# Stephen Harper joined ex-spymasters in company investing in Israeli security tech



## Colin Parkinson (16 Apr 2021)

Well that would be most interesting, I wonder how much one makes investing into security technology?

https://www.cbc.ca/news/politics/stephen-harper-fadden-israel-awz-cybersecurity-1.5989054

_Former prime minister Stephen Harper is working with former leaders of three major intelligence agencies — the Mossad, the CIA and MI5 — in a Canadian private investment company.

AWZ Ventures invests in Israeli cybersecurity, intelligence and physical security technologies._


----------



## Retired AF Guy (16 Apr 2021)

And so what?


----------



## RangerRay (16 Apr 2021)

Queue the left-wing/anti-Zionist conspiracy theorists...🙄


----------



## CBH99 (17 Apr 2021)

Also queue the eager 'investing rookies' on which stock to take a closer look at & pick up some


----------



## Blackadder1916 (17 Apr 2021)

Colin Parkinson said:


> _Former prime minister Stephen Harper is working with former leaders of three major intelligence agencies — the Mossad, the CIA and MI5 — in a Canadian private investment company.
> 
> AWZ Ventures invests in Israeli cybersecurity, intelligence and physical security technologies._



To see who he is playing with . . . 
	

			https://www.awzventures.ca/awz-team.html


----------



## Fishbone Jones (17 Apr 2021)

So, we have a private citizen, joining a legal enterprise that has no connection to scandal, illegal activities or otherwise. If I have that right, why is this even a story? It sounds like gossip looking for shenanigans.


----------



## Halifax Tar (17 Apr 2021)

Fishbone Jones said:


> So, we have a private citizen, joining a legal enterprise that has no connection to scandal, illegal activities or otherwise.

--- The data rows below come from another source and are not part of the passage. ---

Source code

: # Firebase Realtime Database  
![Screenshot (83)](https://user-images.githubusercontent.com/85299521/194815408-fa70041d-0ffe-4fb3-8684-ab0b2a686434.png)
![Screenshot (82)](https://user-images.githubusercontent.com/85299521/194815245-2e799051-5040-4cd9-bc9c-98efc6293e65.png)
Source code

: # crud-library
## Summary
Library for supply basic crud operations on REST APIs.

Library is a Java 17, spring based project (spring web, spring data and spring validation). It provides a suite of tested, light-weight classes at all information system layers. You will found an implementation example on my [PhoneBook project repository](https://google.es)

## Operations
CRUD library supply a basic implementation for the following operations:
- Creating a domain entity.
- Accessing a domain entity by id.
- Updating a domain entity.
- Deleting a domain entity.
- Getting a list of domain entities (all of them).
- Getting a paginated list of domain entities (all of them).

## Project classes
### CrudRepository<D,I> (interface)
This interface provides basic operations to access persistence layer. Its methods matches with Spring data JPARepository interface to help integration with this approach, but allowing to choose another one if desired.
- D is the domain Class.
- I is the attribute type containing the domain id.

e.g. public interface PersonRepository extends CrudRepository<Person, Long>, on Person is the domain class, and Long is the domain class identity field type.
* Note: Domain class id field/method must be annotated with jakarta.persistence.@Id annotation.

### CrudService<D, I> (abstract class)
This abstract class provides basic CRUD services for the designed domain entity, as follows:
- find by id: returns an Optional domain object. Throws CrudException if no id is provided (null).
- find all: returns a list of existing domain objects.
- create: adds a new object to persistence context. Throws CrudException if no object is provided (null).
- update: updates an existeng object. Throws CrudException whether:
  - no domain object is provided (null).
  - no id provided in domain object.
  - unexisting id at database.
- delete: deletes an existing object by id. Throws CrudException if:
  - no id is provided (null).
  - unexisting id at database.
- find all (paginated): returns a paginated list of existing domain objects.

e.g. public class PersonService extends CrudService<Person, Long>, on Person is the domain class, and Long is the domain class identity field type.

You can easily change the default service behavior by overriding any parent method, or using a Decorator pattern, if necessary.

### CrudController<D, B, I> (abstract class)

If I have that right, why is this even a story? It sounds like gossip looking for shenanigans.



Because Stephen Harper is the boogey man


----------



## Colin Parkinson (17 Apr 2021)

Proof he is part of the evil Zionist Global Cabal funding Mossad Stripper Assassins.


----------



## cavalryman (17 Apr 2021)

Colin Parkinson said:


> Proof he is part of the evil Zionist Global Cabal funding Mossad Stripper Assassins.


Oooh... Stripper Assassins. Sounds like the plot for a risqué caper movie.


----------



## Good2Golf (17 Apr 2021)

cavalryman said:


> Oooh... Stripper Assassins. Sounds like the plot for a risqué caper movie.

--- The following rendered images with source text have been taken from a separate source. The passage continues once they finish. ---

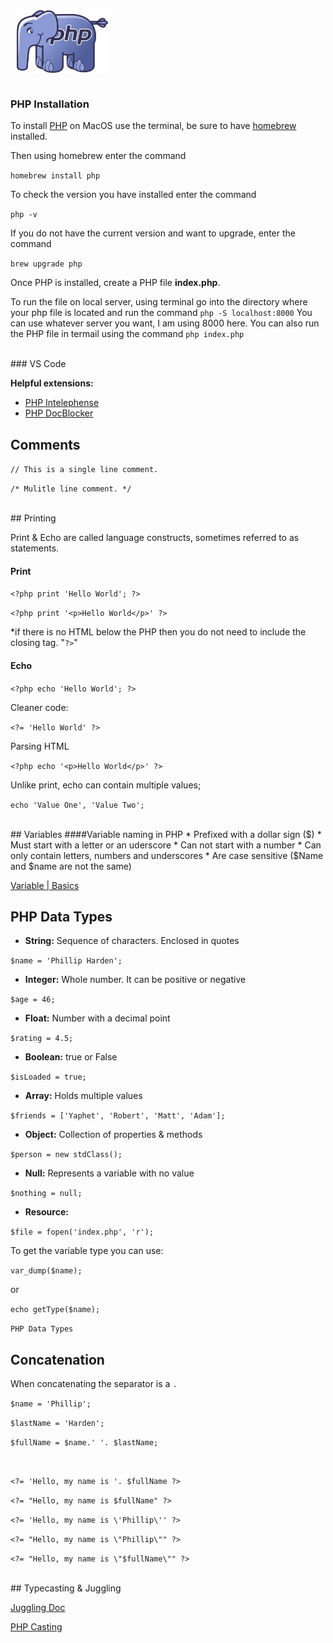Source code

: <div style="display: flex; align-items: center;"><img src="images/php_logo.png" alt="PHP Elephant Logo" style="margin-left: 10px; height: 100px; width: auto;" /></div><br />

### PHP Installation

To install [PHP](https://www.php.net/) on MacOS use the terminal, be sure to have [homebrew](https://brew.sh/) installed. 

Then using homebrew enter the command 

`homebrew install php` 

To check the version you have installed enter the command 

`php -v`

If you do not have the current version and want to upgrade, enter the command 

`brew upgrade php`

Once PHP is installed, create a PHP file **index.php**.

To run the file on local server, using terminal go into the directory where your php file is located and run the command `php -S localhost:8000` You can use whatever server you want, I am using 8000 here. 
You can also run the PHP file in termail using the command `php index.php`

<br />
### VS Code

**Helpful extensions:**

* [PHP Intelephense](https://intelephense.com/)
* [PHP DocBlocker](https://marketplace.visualstudio.com/items?itemName=neilbrayfield.php-docblocker)




## Comments

`// This is a single line comment.` 

`/*
Mulitle line comment.
*/`

<br />
## Printing

Print & Echo are called language constructs, sometimes referred to as statements.


#### Print

`<?php print 'Hello World'; ?>`

`<?php print '<p>Hello World</p>' ?>`

*if there is no HTML below the PHP then you do not need to include the closing tag. "`?>`"

#### Echo

`<?php echo 'Hello World'; ?>`

Cleaner code:

`<?= 'Hello World' ?>`

Parsing HTML

`<?php echo '<p>Hello World</p>' ?>`

Unlike print, echo can contain multiple values;

`echo 'Value One', 'Value Two';`

<br />
## Variables
####Variable naming in PHP
* Prefixed with a dollar sign ($)
* Must start with a letter or an uderscore
* Can not start with a number
* Can only contain letters, numbers and underscores
* Are case sensitive ($Name and $name are not the same)

[Variable | Basics](https://www.php.net/manual/en/language.variables.basics.php)
<br />
## PHP Data Types

* **String:** Sequence of characters. Enclosed in quotes

`$name = 'Phillip Harden';`

* **Integer:** Whole number. It can be positive or negative

`$age = 46;`

* **Float:** Number with a decimal point

`$rating = 4.5;`

* **Boolean:** true or False

`$isLoaded = true;`

* **Array:** Holds multiple values

`$friends = ['Yaphet', 'Robert', 'Matt', 'Adam'];`

* **Object:** Collection of properties & methods

`$person = new stdClass();`

* **Null:** Represents a variable with no value

`$nothing = null;`

* **Resource:**

`$file = fopen('index.php', 'r');`


To get the variable type you can use:

`var_dump($name);`

or

`echo getType($name);`


`PHP Data Types`
<br />
## Concatenation

When concatenating the separator is a `.`

`$name = 'Phillip';`

`$lastName = 'Harden';`

`$fullName = $name.' '. $lastName;`

<br />

`<?= 'Hello, my name is '. $fullName ?>`

`<?= "Hello, my name is $fullName" ?>`

`<?= 'Hello, my name is \'Phillip\'' ?>`

`<?= "Hello, my name is \"Phillip\"" ?>`

`<?= "Hello, my name is \"$fullName\"" ?>`


<br />
## Typecasting & Juggling
 
 [Juggling Doc](https://www.php.net/manual/en/language.types.type-juggling.php)
 
 [PHP Casting](https://www.w3schools.com/php/php_casting.asp)




























































































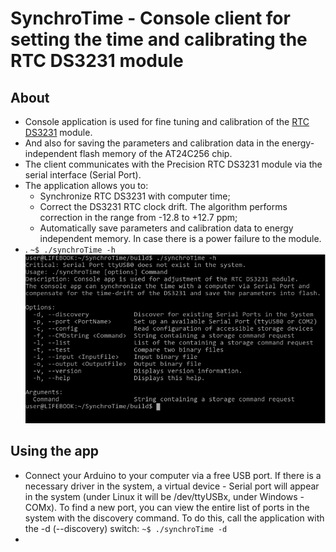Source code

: # SynchroTime - Console client for setting the time and calibrating the RTC DS3231 module

## About

 * Console application is used for fine tuning and calibration of the [RTC DS3231](https://create.arduino.cc/projecthub/MisterBotBreak/how-to-use-a-real-time-clock-module-ds3231-bc90fe) module.
 * And also for saving the parameters and calibration data in the energy-independent flash memory of the AT24C256 chip.
 * The client communicates with the Precision RTC DS3231 module via the serial interface (Serial Port).
 * The application allows you to:
   * Synchronize RTC DS3231 with computer time;
   * Correct the DS3231 RTC clock drift. The algorithm performs correction in the range from -12.8 to +12.7 ppm;
   * Automatically save parameters and calibration data to energy independent memory. In case there is a power failure to the module.
 * .
`
~$ ./synchroTime -h
`
![synchroTime -h](images/consoleApp_About.png)

## Using the app

 * Connect your Arduino to your computer via a free USB port. If there is a necessary driver in the system, a virtual device - Serial port will appear in the system (under Linux it will be /dev/ttyUSBx, under Windows - COMx).
 To find a new port, you can view the entire list of ports in the system with the discovery command. To do this, call the application with the -d (--discovery) switch:
 `
 ~$ ./synchroTime -d
 `
 *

Sounds more dangerous the stripper dry-wallers...


----------



## OldSolduer (17 Apr 2021)

cavalryman said:


> Oooh... Stripper Assassins. Sounds like the plot for a risqué caper movie.

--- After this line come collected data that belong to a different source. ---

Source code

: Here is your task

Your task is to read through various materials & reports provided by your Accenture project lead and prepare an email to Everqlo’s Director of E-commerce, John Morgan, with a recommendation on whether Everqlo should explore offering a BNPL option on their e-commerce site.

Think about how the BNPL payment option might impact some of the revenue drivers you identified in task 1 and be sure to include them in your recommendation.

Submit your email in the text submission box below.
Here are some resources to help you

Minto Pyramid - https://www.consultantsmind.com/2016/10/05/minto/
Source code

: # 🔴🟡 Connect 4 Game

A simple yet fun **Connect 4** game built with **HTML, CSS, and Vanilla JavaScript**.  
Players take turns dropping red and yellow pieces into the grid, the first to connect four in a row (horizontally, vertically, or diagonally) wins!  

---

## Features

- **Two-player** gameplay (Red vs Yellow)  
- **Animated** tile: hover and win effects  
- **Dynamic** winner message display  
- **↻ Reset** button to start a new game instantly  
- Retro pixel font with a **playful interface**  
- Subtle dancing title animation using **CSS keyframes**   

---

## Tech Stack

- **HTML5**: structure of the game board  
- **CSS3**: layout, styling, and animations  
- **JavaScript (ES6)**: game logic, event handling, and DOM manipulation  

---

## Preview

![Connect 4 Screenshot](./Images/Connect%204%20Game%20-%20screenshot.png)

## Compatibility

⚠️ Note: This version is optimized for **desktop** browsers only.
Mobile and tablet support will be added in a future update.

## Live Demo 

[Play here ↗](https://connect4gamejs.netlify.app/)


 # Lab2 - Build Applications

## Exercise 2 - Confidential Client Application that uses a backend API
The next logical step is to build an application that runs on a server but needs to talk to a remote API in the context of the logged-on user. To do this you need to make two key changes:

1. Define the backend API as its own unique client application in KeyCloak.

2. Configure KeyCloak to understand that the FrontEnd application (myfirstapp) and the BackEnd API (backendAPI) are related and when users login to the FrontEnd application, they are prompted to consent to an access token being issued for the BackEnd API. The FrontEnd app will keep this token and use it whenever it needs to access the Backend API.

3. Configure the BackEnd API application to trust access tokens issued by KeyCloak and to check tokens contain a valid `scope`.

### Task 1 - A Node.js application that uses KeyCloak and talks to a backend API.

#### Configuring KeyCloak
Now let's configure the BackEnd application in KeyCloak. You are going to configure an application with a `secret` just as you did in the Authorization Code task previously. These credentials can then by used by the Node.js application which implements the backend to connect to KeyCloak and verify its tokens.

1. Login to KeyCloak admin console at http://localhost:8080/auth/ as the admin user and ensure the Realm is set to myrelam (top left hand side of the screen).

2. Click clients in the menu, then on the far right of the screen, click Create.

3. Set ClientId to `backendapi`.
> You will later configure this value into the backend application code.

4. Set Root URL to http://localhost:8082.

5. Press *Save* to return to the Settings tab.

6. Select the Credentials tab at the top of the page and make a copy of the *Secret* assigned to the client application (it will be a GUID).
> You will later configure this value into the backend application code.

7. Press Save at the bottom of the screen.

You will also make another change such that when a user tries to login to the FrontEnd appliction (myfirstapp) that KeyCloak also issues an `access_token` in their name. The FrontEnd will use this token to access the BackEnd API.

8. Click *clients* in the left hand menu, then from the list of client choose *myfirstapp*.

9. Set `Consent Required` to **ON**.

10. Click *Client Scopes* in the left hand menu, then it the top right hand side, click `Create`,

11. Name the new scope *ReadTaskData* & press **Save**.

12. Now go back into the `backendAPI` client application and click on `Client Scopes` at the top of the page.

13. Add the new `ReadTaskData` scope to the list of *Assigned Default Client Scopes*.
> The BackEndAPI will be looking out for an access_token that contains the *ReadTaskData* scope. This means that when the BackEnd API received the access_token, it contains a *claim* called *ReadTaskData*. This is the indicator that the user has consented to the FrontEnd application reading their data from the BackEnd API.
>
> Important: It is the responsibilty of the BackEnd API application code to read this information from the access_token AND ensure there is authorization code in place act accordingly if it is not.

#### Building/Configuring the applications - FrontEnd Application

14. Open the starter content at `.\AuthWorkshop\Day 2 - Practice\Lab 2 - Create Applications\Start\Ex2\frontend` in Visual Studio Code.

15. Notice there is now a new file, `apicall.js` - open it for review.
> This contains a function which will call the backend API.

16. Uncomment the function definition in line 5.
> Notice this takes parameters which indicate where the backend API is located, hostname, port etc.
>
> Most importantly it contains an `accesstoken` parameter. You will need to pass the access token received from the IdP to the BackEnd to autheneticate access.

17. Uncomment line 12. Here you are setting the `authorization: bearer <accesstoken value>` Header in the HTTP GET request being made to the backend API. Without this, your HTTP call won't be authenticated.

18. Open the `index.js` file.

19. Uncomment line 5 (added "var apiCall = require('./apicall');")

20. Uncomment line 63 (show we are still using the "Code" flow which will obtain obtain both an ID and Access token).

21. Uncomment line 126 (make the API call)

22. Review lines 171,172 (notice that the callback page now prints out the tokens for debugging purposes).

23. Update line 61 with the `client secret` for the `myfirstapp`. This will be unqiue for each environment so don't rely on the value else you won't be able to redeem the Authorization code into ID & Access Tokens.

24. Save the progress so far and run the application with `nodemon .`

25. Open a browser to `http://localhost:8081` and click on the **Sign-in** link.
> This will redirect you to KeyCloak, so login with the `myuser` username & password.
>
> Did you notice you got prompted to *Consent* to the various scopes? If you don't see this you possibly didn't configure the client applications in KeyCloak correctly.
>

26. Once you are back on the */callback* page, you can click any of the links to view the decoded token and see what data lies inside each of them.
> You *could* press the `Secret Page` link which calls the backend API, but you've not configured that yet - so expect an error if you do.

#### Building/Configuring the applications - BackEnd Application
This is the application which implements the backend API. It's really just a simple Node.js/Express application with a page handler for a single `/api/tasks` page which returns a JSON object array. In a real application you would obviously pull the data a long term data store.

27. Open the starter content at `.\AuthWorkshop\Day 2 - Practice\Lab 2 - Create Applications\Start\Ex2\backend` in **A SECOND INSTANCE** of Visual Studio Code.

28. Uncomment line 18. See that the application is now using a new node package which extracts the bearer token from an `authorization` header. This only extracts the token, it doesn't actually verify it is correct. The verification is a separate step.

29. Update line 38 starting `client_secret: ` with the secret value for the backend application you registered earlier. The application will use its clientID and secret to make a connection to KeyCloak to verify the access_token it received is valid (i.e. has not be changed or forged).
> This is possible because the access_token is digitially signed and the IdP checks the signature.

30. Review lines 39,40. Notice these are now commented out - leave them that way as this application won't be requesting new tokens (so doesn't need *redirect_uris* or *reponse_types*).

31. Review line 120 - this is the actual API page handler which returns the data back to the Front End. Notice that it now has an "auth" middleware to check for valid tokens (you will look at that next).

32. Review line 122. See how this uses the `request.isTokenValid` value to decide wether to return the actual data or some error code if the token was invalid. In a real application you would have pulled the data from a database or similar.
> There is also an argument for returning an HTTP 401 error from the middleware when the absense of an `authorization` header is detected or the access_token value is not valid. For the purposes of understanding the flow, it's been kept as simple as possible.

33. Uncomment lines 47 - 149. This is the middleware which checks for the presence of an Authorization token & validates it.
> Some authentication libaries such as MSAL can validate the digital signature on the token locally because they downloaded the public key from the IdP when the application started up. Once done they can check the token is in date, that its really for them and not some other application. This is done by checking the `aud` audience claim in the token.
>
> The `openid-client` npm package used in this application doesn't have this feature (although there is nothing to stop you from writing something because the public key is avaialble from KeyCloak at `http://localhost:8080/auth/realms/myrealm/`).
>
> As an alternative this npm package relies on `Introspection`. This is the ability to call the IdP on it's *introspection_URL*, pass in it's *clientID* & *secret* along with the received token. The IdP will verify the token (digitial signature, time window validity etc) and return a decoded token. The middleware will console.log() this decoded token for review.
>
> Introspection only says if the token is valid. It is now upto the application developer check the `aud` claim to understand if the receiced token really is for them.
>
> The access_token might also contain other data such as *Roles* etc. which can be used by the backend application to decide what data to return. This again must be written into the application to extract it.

I'm in - how and where can I invest?


----------



## dimsum (18 Apr 2021)

cavalryman said:


> Oooh... Stripper Assassins. Sounds like the plot for a risqué caper movie.


I'm not going to check, but I'd be surprised if some...uh...movie already has that.  

Most likely behind the curtain in old-timey video stores.


----------